Stored data:
********

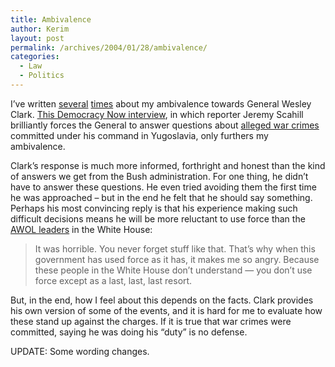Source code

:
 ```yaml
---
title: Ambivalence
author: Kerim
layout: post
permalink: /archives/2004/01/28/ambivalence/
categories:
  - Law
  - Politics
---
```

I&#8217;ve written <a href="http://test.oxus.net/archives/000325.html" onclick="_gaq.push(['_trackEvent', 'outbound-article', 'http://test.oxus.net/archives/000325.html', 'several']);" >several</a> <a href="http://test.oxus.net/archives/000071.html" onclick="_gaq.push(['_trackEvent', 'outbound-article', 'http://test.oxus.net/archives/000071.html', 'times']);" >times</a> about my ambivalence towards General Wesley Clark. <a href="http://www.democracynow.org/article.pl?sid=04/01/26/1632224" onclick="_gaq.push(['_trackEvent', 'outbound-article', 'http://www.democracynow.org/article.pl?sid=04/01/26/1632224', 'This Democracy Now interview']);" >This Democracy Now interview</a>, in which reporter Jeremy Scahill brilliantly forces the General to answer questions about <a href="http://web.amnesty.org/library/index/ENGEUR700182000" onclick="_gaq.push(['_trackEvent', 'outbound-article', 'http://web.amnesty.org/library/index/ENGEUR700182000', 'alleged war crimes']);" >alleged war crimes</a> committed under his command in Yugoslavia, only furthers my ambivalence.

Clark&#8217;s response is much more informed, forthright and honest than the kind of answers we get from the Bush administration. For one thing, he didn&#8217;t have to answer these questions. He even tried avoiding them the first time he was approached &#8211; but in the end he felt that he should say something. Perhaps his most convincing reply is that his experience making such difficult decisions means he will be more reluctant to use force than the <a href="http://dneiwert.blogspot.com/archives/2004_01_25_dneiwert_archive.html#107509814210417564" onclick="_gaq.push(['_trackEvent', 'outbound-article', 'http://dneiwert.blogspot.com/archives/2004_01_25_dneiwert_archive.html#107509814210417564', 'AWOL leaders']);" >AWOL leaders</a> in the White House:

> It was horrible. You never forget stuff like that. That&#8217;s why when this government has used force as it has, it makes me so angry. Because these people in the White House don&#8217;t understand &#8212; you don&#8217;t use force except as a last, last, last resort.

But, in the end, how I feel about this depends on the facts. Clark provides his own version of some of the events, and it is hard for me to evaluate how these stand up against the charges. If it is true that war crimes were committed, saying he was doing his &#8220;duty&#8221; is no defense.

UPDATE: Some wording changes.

********

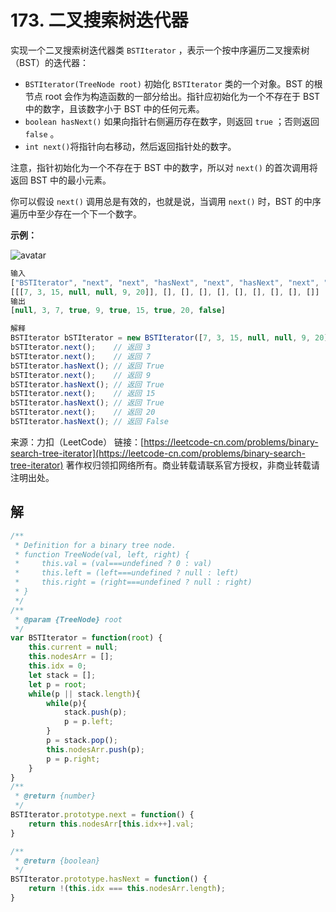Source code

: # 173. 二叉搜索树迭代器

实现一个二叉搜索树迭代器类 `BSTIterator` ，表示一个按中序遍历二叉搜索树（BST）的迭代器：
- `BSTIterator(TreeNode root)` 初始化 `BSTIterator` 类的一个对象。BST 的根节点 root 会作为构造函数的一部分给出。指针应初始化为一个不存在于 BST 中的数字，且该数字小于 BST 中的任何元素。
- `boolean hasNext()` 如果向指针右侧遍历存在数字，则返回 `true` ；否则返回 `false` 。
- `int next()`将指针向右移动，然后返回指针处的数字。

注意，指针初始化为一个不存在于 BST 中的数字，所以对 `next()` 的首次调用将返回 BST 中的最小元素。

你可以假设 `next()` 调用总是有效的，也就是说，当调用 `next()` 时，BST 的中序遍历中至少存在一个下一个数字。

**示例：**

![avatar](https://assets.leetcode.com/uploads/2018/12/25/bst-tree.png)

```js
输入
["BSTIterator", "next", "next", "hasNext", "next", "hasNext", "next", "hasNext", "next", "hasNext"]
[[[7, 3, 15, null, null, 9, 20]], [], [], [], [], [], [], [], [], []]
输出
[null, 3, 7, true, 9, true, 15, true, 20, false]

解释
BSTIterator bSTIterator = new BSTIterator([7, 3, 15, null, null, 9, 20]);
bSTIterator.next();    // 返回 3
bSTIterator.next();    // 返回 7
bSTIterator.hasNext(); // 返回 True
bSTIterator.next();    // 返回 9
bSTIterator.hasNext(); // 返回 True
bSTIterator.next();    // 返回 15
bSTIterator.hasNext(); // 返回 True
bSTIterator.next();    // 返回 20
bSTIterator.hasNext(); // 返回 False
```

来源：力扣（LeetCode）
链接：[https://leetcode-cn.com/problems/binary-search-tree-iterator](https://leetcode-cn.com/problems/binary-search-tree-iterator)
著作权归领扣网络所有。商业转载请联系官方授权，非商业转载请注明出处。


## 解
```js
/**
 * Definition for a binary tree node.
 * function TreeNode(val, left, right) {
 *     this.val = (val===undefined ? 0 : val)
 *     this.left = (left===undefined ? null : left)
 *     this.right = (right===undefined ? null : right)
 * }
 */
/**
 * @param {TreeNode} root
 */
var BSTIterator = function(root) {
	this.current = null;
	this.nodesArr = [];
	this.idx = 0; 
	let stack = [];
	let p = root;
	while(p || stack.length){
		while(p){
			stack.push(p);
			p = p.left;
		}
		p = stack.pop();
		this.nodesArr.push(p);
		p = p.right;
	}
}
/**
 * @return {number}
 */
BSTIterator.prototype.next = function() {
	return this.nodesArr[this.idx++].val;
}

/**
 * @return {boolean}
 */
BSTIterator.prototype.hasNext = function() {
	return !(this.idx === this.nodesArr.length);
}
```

********

■ **Task item**
Give the number of lines above that contain "White", and nothing more.

■ **Answer space**
2